Ma l’associazione delle compagnie aeree invita a considerare un lasso di tempo più ampio per scorgere i progressi in sicurezza dei viaggi aerei. Spiega Walsh: “Dieci anni fa, la media quinquennale era di un incidente ogni 456.000 voli. Oggi, la media quinquennale (2020-2024) è di un incidente ogni 810.000. Questo miglioramento è dovuto alla consapevolezza che ogni vittima è una di troppo e la raccolta di dati sulla sicurezza, incluso questo rapporto sulla sicurezza del 2024, è il nostro strumento più potente”.
Vediamo lo “split” per regioni aeree.
In Nord America: incidenti fatali pari a zero
Con 12 incidenti (di tutte le tipologie), il rischio di fatalità è rimasto pari a zero dal 2020 nella regione nordamericana. Le tipologie più comuni nel 2024 sono stati gli impatti sulla coda dei velivoli, seguiti dai danni alla pista e dalle uscite di pista. Sebbene nessuna criticità sia stata collegata a detriti provenienti da operazioni spaziali “il crescente numero di lanci di razzi presenta sfide per la gestione del traffico aereo”, sostiene Iata.
In Africa: mortalità a zero per il secondo anno
Con 10 incidenti nel 2024, l’Africa ha registrato il tasso più elevato, sebbene il rischio di mortalità sia rimasto pari a zero per il secondo anno consecutivo.
I casi riguardano le uscite di pista, seguite da quelle relative al carrello di atterraggio.

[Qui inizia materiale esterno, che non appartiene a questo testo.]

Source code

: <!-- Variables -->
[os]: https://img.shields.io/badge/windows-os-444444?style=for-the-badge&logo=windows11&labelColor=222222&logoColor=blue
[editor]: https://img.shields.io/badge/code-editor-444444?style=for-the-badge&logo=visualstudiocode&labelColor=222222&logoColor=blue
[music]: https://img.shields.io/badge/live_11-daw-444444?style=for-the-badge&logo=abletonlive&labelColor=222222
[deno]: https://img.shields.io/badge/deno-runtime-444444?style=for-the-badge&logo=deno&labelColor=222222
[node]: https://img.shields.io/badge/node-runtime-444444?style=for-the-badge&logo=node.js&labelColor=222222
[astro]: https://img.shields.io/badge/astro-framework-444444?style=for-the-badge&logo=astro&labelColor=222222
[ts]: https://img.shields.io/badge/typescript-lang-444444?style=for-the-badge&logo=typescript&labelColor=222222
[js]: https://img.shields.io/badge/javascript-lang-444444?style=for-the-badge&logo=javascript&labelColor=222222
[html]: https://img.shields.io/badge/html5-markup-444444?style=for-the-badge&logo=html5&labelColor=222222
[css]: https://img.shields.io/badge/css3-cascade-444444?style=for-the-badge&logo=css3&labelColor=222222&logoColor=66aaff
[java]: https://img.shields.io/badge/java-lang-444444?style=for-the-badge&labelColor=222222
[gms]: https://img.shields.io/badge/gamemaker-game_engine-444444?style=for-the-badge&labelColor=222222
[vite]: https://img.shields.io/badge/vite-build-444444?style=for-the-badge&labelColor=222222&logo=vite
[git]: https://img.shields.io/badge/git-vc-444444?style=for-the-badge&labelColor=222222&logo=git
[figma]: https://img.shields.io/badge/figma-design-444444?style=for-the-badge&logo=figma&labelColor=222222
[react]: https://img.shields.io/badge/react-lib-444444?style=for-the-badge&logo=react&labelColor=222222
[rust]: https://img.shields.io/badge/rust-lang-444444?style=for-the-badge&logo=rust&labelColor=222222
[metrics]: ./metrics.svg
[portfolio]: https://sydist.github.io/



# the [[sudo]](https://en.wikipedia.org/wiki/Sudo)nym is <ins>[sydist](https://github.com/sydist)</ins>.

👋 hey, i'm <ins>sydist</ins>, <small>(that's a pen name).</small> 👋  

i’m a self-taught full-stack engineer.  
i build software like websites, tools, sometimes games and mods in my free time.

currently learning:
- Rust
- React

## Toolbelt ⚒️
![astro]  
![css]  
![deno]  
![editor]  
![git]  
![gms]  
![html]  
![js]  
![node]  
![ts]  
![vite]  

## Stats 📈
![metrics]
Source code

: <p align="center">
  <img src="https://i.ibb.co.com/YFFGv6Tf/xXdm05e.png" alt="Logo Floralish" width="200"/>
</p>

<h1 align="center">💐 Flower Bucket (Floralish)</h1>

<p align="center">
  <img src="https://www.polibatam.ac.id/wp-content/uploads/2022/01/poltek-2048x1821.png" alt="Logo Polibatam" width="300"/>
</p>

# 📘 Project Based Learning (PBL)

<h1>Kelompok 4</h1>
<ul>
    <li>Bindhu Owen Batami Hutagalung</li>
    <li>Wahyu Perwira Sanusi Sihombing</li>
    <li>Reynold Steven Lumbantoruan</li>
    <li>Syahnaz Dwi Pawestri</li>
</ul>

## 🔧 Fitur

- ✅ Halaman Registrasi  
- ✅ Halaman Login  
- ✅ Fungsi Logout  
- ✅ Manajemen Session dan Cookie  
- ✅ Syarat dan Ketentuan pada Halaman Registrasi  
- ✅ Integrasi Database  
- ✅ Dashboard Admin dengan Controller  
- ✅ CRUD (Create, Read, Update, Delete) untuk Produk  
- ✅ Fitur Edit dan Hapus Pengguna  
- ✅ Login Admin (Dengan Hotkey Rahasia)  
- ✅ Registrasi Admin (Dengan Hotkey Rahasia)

Il 40% di tutti gli incidenti che hanno coinvolto operatori con sede nella regione si è verificato su velivoli turboelica.
Europa: aumenta il rischio di fatalità
Nove gli incidenti con un rischio fatale in aumento da zero nel 2023 a 0,03 nel 2024. Collisioni con la coda e uscite di pista le casistiche più frequenti.
In sintesi, nel resto del mondo migliora la media quinquennale della sicurezza e in Medio Oriente e Nord Africa, in particolare, c’è un’attenzione alle interferenze con il GNSS (Global Navigation Satellite System) sebbene non si siano verificati incidenti correlati, questa regione emerge come un’area critica.
In conclusione, se i progressi sono evidenti, l’industria dell’aviazione non può permettersi di abbassare la guardia. La sicurezza deve rimanere una priorità assoluta, con un impegno costante per identificare e mitigare i rischi emergenti.
Va inoltre notato che le compagnie aeree registrate nell’ambito dell’IATA Operational Safety Audit (IOSA) hanno registrato un tasso di incidenti pari a 0,92 per milione di voli, significativamente inferiore all’1,70 registrato dalle compagnie non IOSA.